New York financial fraud

Allen Weisselberg pleads guilty to committing perjury

Key players: Former Trump Organization CFO Allen Weisselberg, Judge Arthur Engoron, New York Attorney General Letitia James, Manhattan District Attorney Alvin Bragg

  • On Monday, Weisselberg pleaded guilty to two counts of perjury relating to a deposition he gave to James’s office in the financial fraud trial of Trump, his adult sons and their family business, CNN reported.

  • Weisselberg surrendered to prosecutors Monday morning. Under the terms of the deal, he will be sentenced to five months in prison.

  • For weeks, Weisselberg had been negotiating the deal with Manhattan prosecutors, but in exchange for pleading guilty, he will not have to testify against Trump at his upcoming trial on campaign finance and tax violations.

  • In 2022, Weisselberg, 76, pleaded guilty to 15 counts of tax fraud.
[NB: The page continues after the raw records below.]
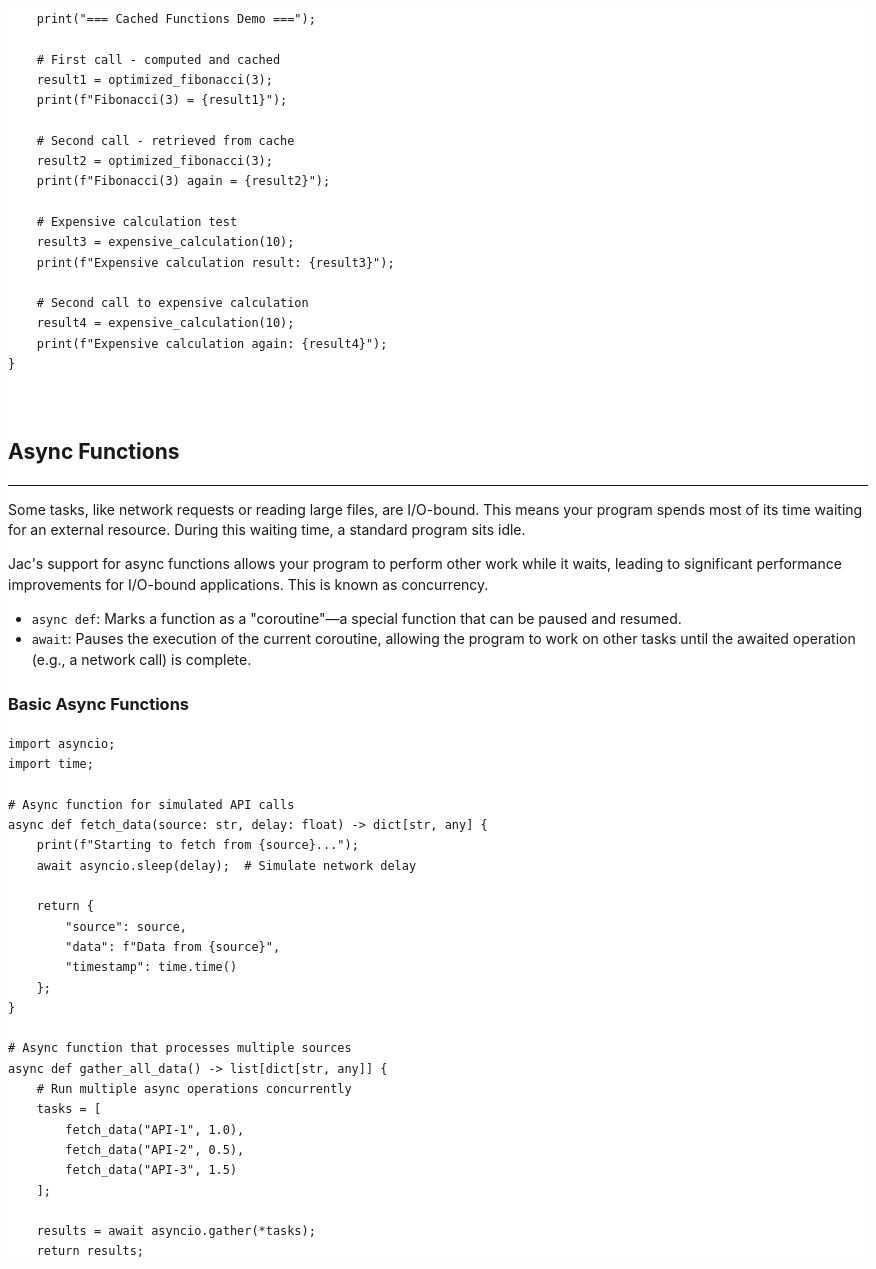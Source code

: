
 ```jac
    print("=== Cached Functions Demo ===");

    # First call - computed and cached
    result1 = optimized_fibonacci(3);
    print(f"Fibonacci(3) = {result1}");

    # Second call - retrieved from cache
    result2 = optimized_fibonacci(3);
    print(f"Fibonacci(3) again = {result2}");

    # Expensive calculation test
    result3 = expensive_calculation(10);
    print(f"Expensive calculation result: {result3}");

    # Second call to expensive calculation
    result4 = expensive_calculation(10);
    print(f"Expensive calculation again: {result4}");
}
```
<br />


## Async Functions
---
Some tasks, like network requests or reading large files, are I/O-bound. This means your program spends most of its time waiting for an external resource. During this waiting time, a standard program sits idle.

Jac's support for async functions allows your program to perform other work while it waits, leading to significant performance improvements for I/O-bound applications. This is known as concurrency.

- `async def`: Marks a function as a "coroutine"—a special function that can be paused and resumed.
- `await`: Pauses the execution of the current coroutine, allowing the program to work on other tasks until the awaited operation (e.g., a network call) is complete.

### Basic Async Functions

```jac
import asyncio;
import time;

# Async function for simulated API calls
async def fetch_data(source: str, delay: float) -> dict[str, any] {
    print(f"Starting to fetch from {source}...");
    await asyncio.sleep(delay);  # Simulate network delay

    return {
        "source": source,
        "data": f"Data from {source}",
        "timestamp": time.time()
    };
}

# Async function that processes multiple sources
async def gather_all_data() -> list[dict[str, any]] {
    # Run multiple async operations concurrently
    tasks = [
        fetch_data("API-1", 1.0),
        fetch_data("API-2", 0.5),
        fetch_data("API-3", 1.5)
    ];

    results = await asyncio.gather(*tasks);
    return results;
```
He was sentenced to five months in jail but served only 100 days at Rikers Island prison.

  • After learning that Weisselberg may be negotiating a plea deal with Bragg, Engoron asked lawyers in the fraud case to supply him with any knowledge they may have had regarding Weisselberg lying on the witness stand.
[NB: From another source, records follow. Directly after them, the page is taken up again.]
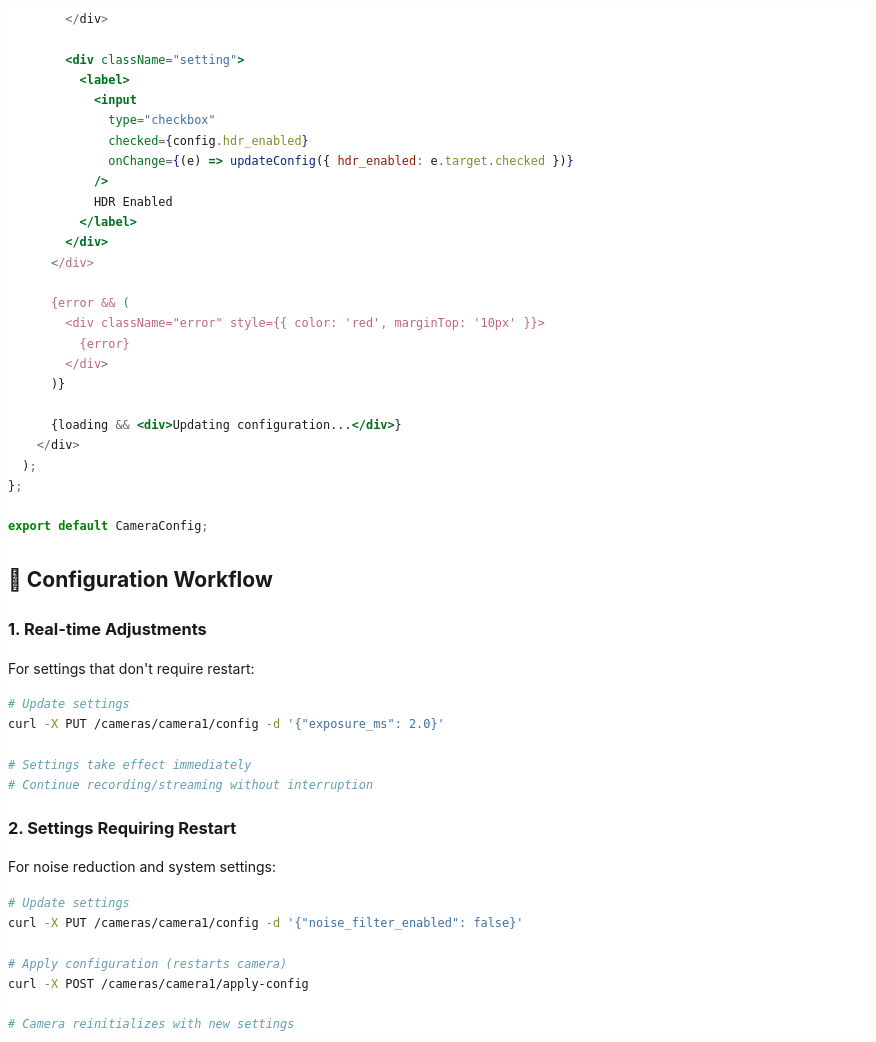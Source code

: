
 ```jsx
        </div>

        <div className="setting">
          <label>
            <input
              type="checkbox"
              checked={config.hdr_enabled}
              onChange={(e) => updateConfig({ hdr_enabled: e.target.checked })}
            />
            HDR Enabled
          </label>
        </div>
      </div>

      {error && (
        <div className="error" style={{ color: 'red', marginTop: '10px' }}>
          {error}
        </div>
      )}

      {loading && <div>Updating configuration...</div>}
    </div>
  );
};

export default CameraConfig;
```

## 🔄 Configuration Workflow

### 1. Real-time Adjustments
For settings that don't require restart:
```bash
# Update settings
curl -X PUT /cameras/camera1/config -d '{"exposure_ms": 2.0}'

# Settings take effect immediately
# Continue recording/streaming without interruption
```

### 2. Settings Requiring Restart
For noise reduction and system settings:
```bash
# Update settings
curl -X PUT /cameras/camera1/config -d '{"noise_filter_enabled": false}'

# Apply configuration (restarts camera)
curl -X POST /cameras/camera1/apply-config

# Camera reinitializes with new settings
```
  • As part of his judgment against the defendants, Engoron fined Weisselberg $1 million plus interest and barred him from ever working for the Trump Organization in any financial capacity.
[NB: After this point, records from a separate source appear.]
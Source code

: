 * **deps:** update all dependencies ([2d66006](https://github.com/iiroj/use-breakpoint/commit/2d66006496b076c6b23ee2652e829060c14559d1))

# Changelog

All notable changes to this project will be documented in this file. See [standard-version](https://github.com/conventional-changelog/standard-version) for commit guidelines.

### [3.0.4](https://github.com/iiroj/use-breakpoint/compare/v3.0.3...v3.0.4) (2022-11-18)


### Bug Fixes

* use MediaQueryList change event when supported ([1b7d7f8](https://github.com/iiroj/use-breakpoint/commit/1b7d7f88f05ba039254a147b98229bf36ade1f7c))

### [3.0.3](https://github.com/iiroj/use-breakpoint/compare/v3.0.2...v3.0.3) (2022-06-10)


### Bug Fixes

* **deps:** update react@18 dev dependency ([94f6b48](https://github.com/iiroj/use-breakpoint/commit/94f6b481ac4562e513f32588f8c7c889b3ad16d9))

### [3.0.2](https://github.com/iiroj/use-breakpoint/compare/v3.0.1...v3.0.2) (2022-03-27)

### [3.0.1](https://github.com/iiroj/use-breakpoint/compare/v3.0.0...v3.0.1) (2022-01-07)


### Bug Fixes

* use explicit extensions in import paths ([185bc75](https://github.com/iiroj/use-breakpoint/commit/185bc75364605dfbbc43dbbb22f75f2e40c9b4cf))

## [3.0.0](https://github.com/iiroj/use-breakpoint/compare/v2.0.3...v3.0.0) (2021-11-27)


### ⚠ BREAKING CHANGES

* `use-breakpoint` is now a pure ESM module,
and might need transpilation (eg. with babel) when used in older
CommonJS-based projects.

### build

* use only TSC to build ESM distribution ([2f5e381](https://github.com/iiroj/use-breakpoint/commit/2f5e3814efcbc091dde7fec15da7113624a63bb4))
  • In a statement, the Trump Organization said Weisselberg “is now being used by the Manhattan District Attorney as a pawn in a scorched earth attempt to harm the former President.”

Why it matters: On the witness stand, Weisselberg tried to convince the judge that he had not overinflated Trump’s personal and business assets to obtain favorable loan and insurance rates. The plea deal is just one more bit of evidence that will be used to counter Trump’s appeal of Engoron’s massive $464 million judgment against the former president and his company.

Jan. 6 election interference

Supreme Court halts Colorado, Illinois, Maine and other states from kicking Trump off ballot

Key players: U.S. Supreme Court, Colorado Supreme Court, Cook County Circuit Judge Tracie Porter, Maine Secretary of State Shenna Bellows

  • As expected, the United States Supreme Court ruled Monday that the Colorado Supreme Court had overstepped its authority when it ordered that Trump be removed from state ballots, Yahoo News reported.

  • Colorado’s Supreme Court, Porter and Bellows had all cited Section 3 of the 14th Amendment, which prohibits those who have sworn an oath to uphold the Constitution but later “engaged in insurrection” from holding office, and concluded that Trump was not eligible to be on their state’s respective primary ballot.

  • In its decision, however, the U.S. Supreme Court ruled that “the Constitution makes Congress, rather than the States, responsible for enforcing Section 3 against federal officeholders and candidates.”

  • Because the court found that Congress and not the states is the arbiter of Section 3, that effectively puts an end to all state attempts to ban Trump from ballots.

  • Trump celebrated the ruling with a post on his social media network that read, “BIG WIN FOR AMERICA!!!”

Why it matters: While legal scholars and some conservative former judges filed amicus briefs with the court arguing that Section 3 could be applied to prevent Trump from holding office again, the case was mostly viewed as a long shot. The same can be said of a sharply divided Congress finding that Trump violated the Constitution when he attempted to overturn the 2020 presidential election.